What you are asked to do - Print every entry exactly as written and exclude all images.

^^^^

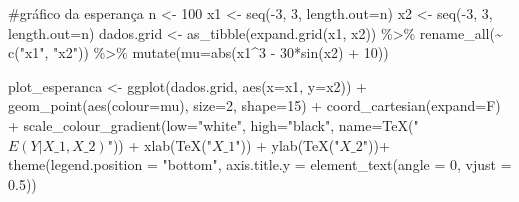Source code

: \documentclass[
  a4paperpaper,
]{article}
\newenvironment{Shaded}{\begin{snugshade}}{\end{snugshade}}
\newcommand{\AttributeTok}[1]{\textcolor[rgb]{0.40,0.45,0.13}{#1}}
\newcommand{\CommentTok}[1]{\textcolor[rgb]{0.37,0.37,0.37}{#1}}
\newcommand{\DecValTok}[1]{\textcolor[rgb]{0.68,0.00,0.00}{#1}}
\newcommand{\FloatTok}[1]{\textcolor[rgb]{0.68,0.00,0.00}{#1}}
\newcommand{\FunctionTok}[1]{\textcolor[rgb]{0.28,0.35,0.67}{#1}}
\newcommand{\NormalTok}[1]{\textcolor[rgb]{0.00,0.23,0.31}{#1}}
\newcommand{\OtherTok}[1]{\textcolor[rgb]{0.00,0.23,0.31}{#1}}
\newcommand{\SpecialCharTok}[1]{\textcolor[rgb]{0.37,0.37,0.37}{#1}}
\newcommand{\StringTok}[1]{\textcolor[rgb]{0.13,0.47,0.30}{#1}}
\begin{document}
\begin{Shaded}
\begin{Highlighting}[]
\CommentTok{\#gráfico da esperança}
\NormalTok{n }\OtherTok{\textless{}{-}} \DecValTok{100}
\NormalTok{x1 }\OtherTok{\textless{}{-}} \FunctionTok{seq}\NormalTok{(}\SpecialCharTok{{-}}\DecValTok{3}\NormalTok{, }\DecValTok{3}\NormalTok{, }\AttributeTok{length.out=}\NormalTok{n)}
\NormalTok{x2 }\OtherTok{\textless{}{-}} \FunctionTok{seq}\NormalTok{(}\SpecialCharTok{{-}}\DecValTok{3}\NormalTok{, }\DecValTok{3}\NormalTok{, }\AttributeTok{length.out=}\NormalTok{n)}
\NormalTok{dados.grid }\OtherTok{\textless{}{-}} \FunctionTok{as\_tibble}\NormalTok{(}\FunctionTok{expand.grid}\NormalTok{(x1, x2)) }\SpecialCharTok{\%\textgreater{}\%}
  \FunctionTok{rename\_all}\NormalTok{(}\SpecialCharTok{\textasciitilde{}} \FunctionTok{c}\NormalTok{(}\StringTok{"x1"}\NormalTok{, }\StringTok{"x2"}\NormalTok{)) }\SpecialCharTok{\%\textgreater{}\%}
  \FunctionTok{mutate}\NormalTok{(}\AttributeTok{mu=}\FunctionTok{abs}\NormalTok{(x1}\SpecialCharTok{\^{}}\DecValTok{3} \SpecialCharTok{{-}} \DecValTok{30}\SpecialCharTok{*}\FunctionTok{sin}\NormalTok{(x2) }\SpecialCharTok{+} \DecValTok{10}\NormalTok{))}

\NormalTok{plot\_esperanca }\OtherTok{\textless{}{-}} \FunctionTok{ggplot}\NormalTok{(dados.grid, }\FunctionTok{aes}\NormalTok{(}\AttributeTok{x=}\NormalTok{x1, }\AttributeTok{y=}\NormalTok{x2)) }\SpecialCharTok{+}
  \FunctionTok{geom\_point}\NormalTok{(}\FunctionTok{aes}\NormalTok{(}\AttributeTok{colour=}\NormalTok{mu), }\AttributeTok{size=}\DecValTok{2}\NormalTok{, }\AttributeTok{shape=}\DecValTok{15}\NormalTok{) }\SpecialCharTok{+}
  \FunctionTok{coord\_cartesian}\NormalTok{(}\AttributeTok{expand=}\NormalTok{F) }\SpecialCharTok{+}
  \FunctionTok{scale\_colour\_gradient}\NormalTok{(}\AttributeTok{low=}\StringTok{"white"}\NormalTok{,}
  \AttributeTok{high=}\StringTok{"black"}\NormalTok{,}
  \AttributeTok{name=}\FunctionTok{TeX}\NormalTok{(}\StringTok{"$E(Y|X\_1, X\_2)$"}\NormalTok{)) }\SpecialCharTok{+}
  \FunctionTok{xlab}\NormalTok{(}\FunctionTok{TeX}\NormalTok{(}\StringTok{"$X\_1$"}\NormalTok{)) }\SpecialCharTok{+} \FunctionTok{ylab}\NormalTok{(}\FunctionTok{TeX}\NormalTok{(}\StringTok{"$X\_2$"}\NormalTok{))}\SpecialCharTok{+}
  \FunctionTok{theme}\NormalTok{(}\AttributeTok{legend.position =} \StringTok{"bottom"}\NormalTok{,}
        \AttributeTok{axis.title.y =} \FunctionTok{element\_text}\NormalTok{(}\AttributeTok{angle =} \DecValTok{0}\NormalTok{, }\AttributeTok{vjust =} \FloatTok{0.5}\NormalTok{))}
\end{Highlighting}
\end{Shaded}
\end{document}

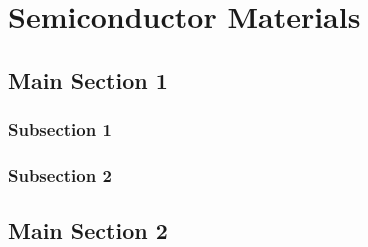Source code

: 
\chapter{Semiconductor Materials} %

\label{Chapter1} %



\section{Main Section 1}


\subsection{Subsection 1}



\subsection{Subsection 2}


\section{Main Section 2}

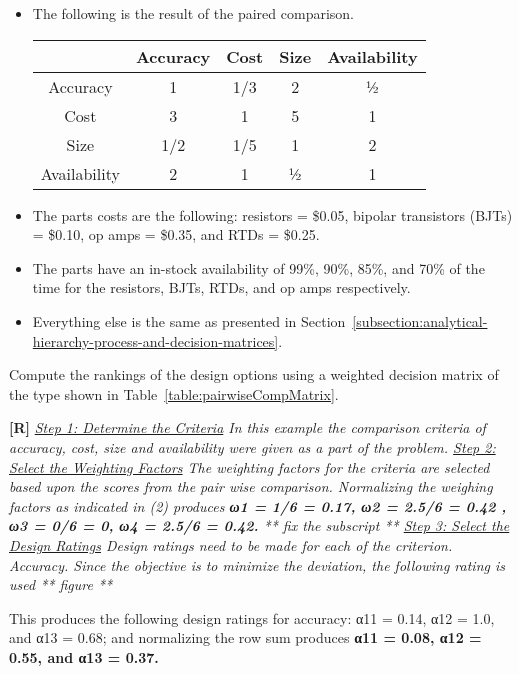 \begin{enumerate}
\begin{itemize}
\item
  The following is the result of the paired comparison.

\begin{table}
\begin{tabular}{|c|c|c|c|c|}
\hline
              &
Accuracy &
Cost &
Size &
Availability \\ \hline
Accuracy & 1 & 1/3 & 2 & ½ \\ \hline
Cost & 3 & 1 & 5 & 1 \\ \hline
Size & 1/2 & 1/5 & 1 & 2 \\ \hline
Availability & 2 & 1 & ½ & 1 \\ \hline
\end{tabular}
\end{table}


\item
  The parts costs are the following: resistors = \$0.05, bipolar
  transistors (BJTs) = \$0.10, op amps = \$0.35, and RTDs = \$0.25.
\item
  The parts have an in-stock availability of 99\%, 90\%, 85\%, and 70\%
  of the time for the re­sistors, BJTs, RTDs, and op amps respectively.
\item
  Everything else is the same as presented in 
  Section~\ref{subsection:analytical-hierarchy-process-and-decision-matrices}.
\end{itemize}

Compute the rankings of the design options using a weighted decision
matrix of the type shown in Table~\ref{table:pairwiseCompMatrix}.

  \begin{onlysolution}
  \textbf{[R]}
  \itshape
  \underline{Step 1: Determine the Criteria}
  In this example the comparison criteria of accuracy, cost, size and 
  availability were given as a part of the problem.
  \underline{Step 2: Select the Weighting Factors}
  The weighting factors for the criteria are selected based upon the 
  scores from the pair wise comparison. Normalizing the weighing factors 
  as indicated in (2) produces \textbf{ω1 = 1/6 = 0.17, ω2 = 2.5/6 = 0.42
  , ω3 = 0/6 = 0, ω4 = 2.5/6 = 0.42.} ** fix the subscript **
  \underline{Step 3: Select the Design Ratings}
  Design ratings need to be made for each of the criterion.
  \textit{Accuracy.} Since the objective is to minimize the deviation, 
  the following rating is used 
    ** figure ** 
  
  This produces the following design ratings for accuracy: α11 = 0.14, α12 = 1.0, 
  and α13 = 0.68; and normalizing the row sum produces \textbf{α11 = 0.08, α12 = 0.55, 
  and α13 = 0.37.}


\end{onlysolution}
\end{enumerate}
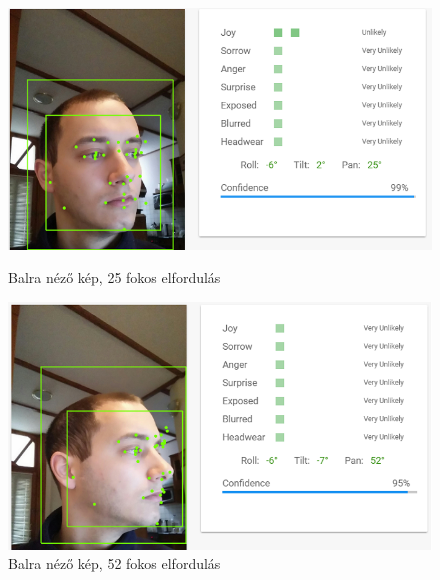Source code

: \begin{figure}[h]
 \begin{minipage}{.5\textwidth} 
    \includegraphics[scale=0.3]{img/cloud_vision_left}
    \caption{Balra néző kép, 25 fokos elfordulás}
 \end{minipage}
 \begin{minipage}{.5\textwidth} 
     \includegraphics[scale=0.3]{img/cloud_vision_very_left}
     \caption{Balra néző kép, 52 fokos elfordulás}
 \end{minipage}
\end{figure}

^^^^

Solution below -
Source code

: \documentclass[
  a4paperpaper,
]{article}
\newenvironment{Shaded}{\begin{snugshade}}{\end{snugshade}}
\newcommand{\AttributeTok}[1]{\textcolor[rgb]{0.40,0.45,0.13}{#1}}
\newcommand{\CommentTok}[1]{\textcolor[rgb]{0.37,0.37,0.37}{#1}}
\newcommand{\DecValTok}[1]{\textcolor[rgb]{0.68,0.00,0.00}{#1}}
\newcommand{\FloatTok}[1]{\textcolor[rgb]{0.68,0.00,0.00}{#1}}
\newcommand{\FunctionTok}[1]{\textcolor[rgb]{0.28,0.35,0.67}{#1}}
\newcommand{\NormalTok}[1]{\textcolor[rgb]{0.00,0.23,0.31}{#1}}
\newcommand{\OtherTok}[1]{\textcolor[rgb]{0.00,0.23,0.31}{#1}}
\newcommand{\SpecialCharTok}[1]{\textcolor[rgb]{0.37,0.37,0.37}{#1}}
\newcommand{\StringTok}[1]{\textcolor[rgb]{0.13,0.47,0.30}{#1}}
\begin{document}
\begin{Shaded}
\begin{Highlighting}[]
\CommentTok{\#gráfico da esperança}
\NormalTok{n }\OtherTok{\textless{}{-}} \DecValTok{100}
\NormalTok{x1 }\OtherTok{\textless{}{-}} \FunctionTok{seq}\NormalTok{(}\SpecialCharTok{{-}}\DecValTok{3}\NormalTok{, }\DecValTok{3}\NormalTok{, }\AttributeTok{length.out=}\NormalTok{n)}
\NormalTok{x2 }\OtherTok{\textless{}{-}} \FunctionTok{seq}\NormalTok{(}\SpecialCharTok{{-}}\DecValTok{3}\NormalTok{, }\DecValTok{3}\NormalTok{, }\AttributeTok{length.out=}\NormalTok{n)}
\NormalTok{dados.grid }\OtherTok{\textless{}{-}} \FunctionTok{as\_tibble}\NormalTok{(}\FunctionTok{expand.grid}\NormalTok{(x1, x2)) }\SpecialCharTok{\%\textgreater{}\%}
  \FunctionTok{rename\_all}\NormalTok{(}\SpecialCharTok{\textasciitilde{}} \FunctionTok{c}\NormalTok{(}\StringTok{"x1"}\NormalTok{, }\StringTok{"x2"}\NormalTok{)) }\SpecialCharTok{\%\textgreater{}\%}
  \FunctionTok{mutate}\NormalTok{(}\AttributeTok{mu=}\FunctionTok{abs}\NormalTok{(x1}\SpecialCharTok{\^{}}\DecValTok{3} \SpecialCharTok{{-}} \DecValTok{30}\SpecialCharTok{*}\FunctionTok{sin}\NormalTok{(x2) }\SpecialCharTok{+} \DecValTok{10}\NormalTok{))}

\NormalTok{plot\_esperanca }\OtherTok{\textless{}{-}} \FunctionTok{ggplot}\NormalTok{(dados.grid, }\FunctionTok{aes}\NormalTok{(}\AttributeTok{x=}\NormalTok{x1, }\AttributeTok{y=}\NormalTok{x2)) }\SpecialCharTok{+}
  \FunctionTok{geom\_point}\NormalTok{(}\FunctionTok{aes}\NormalTok{(}\AttributeTok{colour=}\NormalTok{mu), }\AttributeTok{size=}\DecValTok{2}\NormalTok{, }\AttributeTok{shape=}\DecValTok{15}\NormalTok{) }\SpecialCharTok{+}
  \FunctionTok{coord\_cartesian}\NormalTok{(}\AttributeTok{expand=}\NormalTok{F) }\SpecialCharTok{+}
  \FunctionTok{scale\_colour\_gradient}\NormalTok{(}\AttributeTok{low=}\StringTok{"white"}\NormalTok{,}
  \AttributeTok{high=}\StringTok{"black"}\NormalTok{,}
  \AttributeTok{name=}\FunctionTok{TeX}\NormalTok{(}\StringTok{"$E(Y|X\_1, X\_2)$"}\NormalTok{)) }\SpecialCharTok{+}
  \FunctionTok{xlab}\NormalTok{(}\FunctionTok{TeX}\NormalTok{(}\StringTok{"$X\_1$"}\NormalTok{)) }\SpecialCharTok{+} \FunctionTok{ylab}\NormalTok{(}\FunctionTok{TeX}\NormalTok{(}\StringTok{"$X\_2$"}\NormalTok{))}\SpecialCharTok{+}
  \FunctionTok{theme}\NormalTok{(}\AttributeTok{legend.position =} \StringTok{"bottom"}\NormalTok{,}
        \AttributeTok{axis.title.y =} \FunctionTok{element\_text}\NormalTok{(}\AttributeTok{angle =} \DecValTok{0}\NormalTok{, }\AttributeTok{vjust =} \FloatTok{0.5}\NormalTok{))}
\end{Highlighting}
\end{Shaded}
\end{document}

Source code

: 
\chapter{Semiconductor Materials} %

\label{Chapter1} %



\section{Main Section 1}


\subsection{Subsection 1}



\subsection{Subsection 2}


\section{Main Section 2}

 \begin{enumerate}
\begin{itemize}
\item
  The following is the result of the paired comparison.

\begin{table}
\begin{tabular}{|c|c|c|c|c|}
\hline
              &
Accuracy &
Cost &
Size &
Availability \\ \hline
Accuracy & 1 & 1/3 & 2 & ½ \\ \hline
Cost & 3 & 1 & 5 & 1 \\ \hline
Size & 1/2 & 1/5 & 1 & 2 \\ \hline
Availability & 2 & 1 & ½ & 1 \\ \hline
\end{tabular}
\end{table}


\item
  The parts costs are the following: resistors = \$0.05, bipolar
  transistors (BJTs) = \$0.10, op amps = \$0.35, and RTDs = \$0.25.
\item
  The parts have an in-stock availability of 99\%, 90\%, 85\%, and 70\%
  of the time for the re­sistors, BJTs, RTDs, and op amps respectively.
\item
  Everything else is the same as presented in 
  Section~\ref{subsection:analytical-hierarchy-process-and-decision-matrices}.
\end{itemize}

Compute the rankings of the design options using a weighted decision
matrix of the type shown in Table~\ref{table:pairwiseCompMatrix}.

  \begin{onlysolution}
  \textbf{[R]}
  \itshape
  \underline{Step 1: Determine the Criteria}
  In this example the comparison criteria of accuracy, cost, size and 
  availability were given as a part of the problem.
  \underline{Step 2: Select the Weighting Factors}
  The weighting factors for the criteria are selected based upon the 
  scores from the pair wise comparison. Normalizing the weighing factors 
  as indicated in (2) produces \textbf{ω1 = 1/6 = 0.17, ω2 = 2.5/6 = 0.42
  , ω3 = 0/6 = 0, ω4 = 2.5/6 = 0.42.} ** fix the subscript **
  \underline{Step 3: Select the Design Ratings}
  Design ratings need to be made for each of the criterion.
  \textit{Accuracy.} Since the objective is to minimize the deviation, 
  the following rating is used 
    ** figure ** 
  
  This produces the following design ratings for accuracy: α11 = 0.14, α12 = 1.0, 
  and α13 = 0.68; and normalizing the row sum produces \textbf{α11 = 0.08, α12 = 0.55, 
  and α13 = 0.37.}


\end{onlysolution}
\end{enumerate}
Source code

: \begin{figure}[h]
 \begin{minipage}{.5\textwidth} 
    \includegraphics[scale=0.3]{img/cloud_vision_left}
    \caption{Balra néző kép, 25 fokos elfordulás}
 \end{minipage}
 \begin{minipage}{.5\textwidth} 
     \includegraphics[scale=0.3]{img/cloud_vision_very_left}
     \caption{Balra néző kép, 52 fokos elfordulás}
 \end{minipage}
\end{figure}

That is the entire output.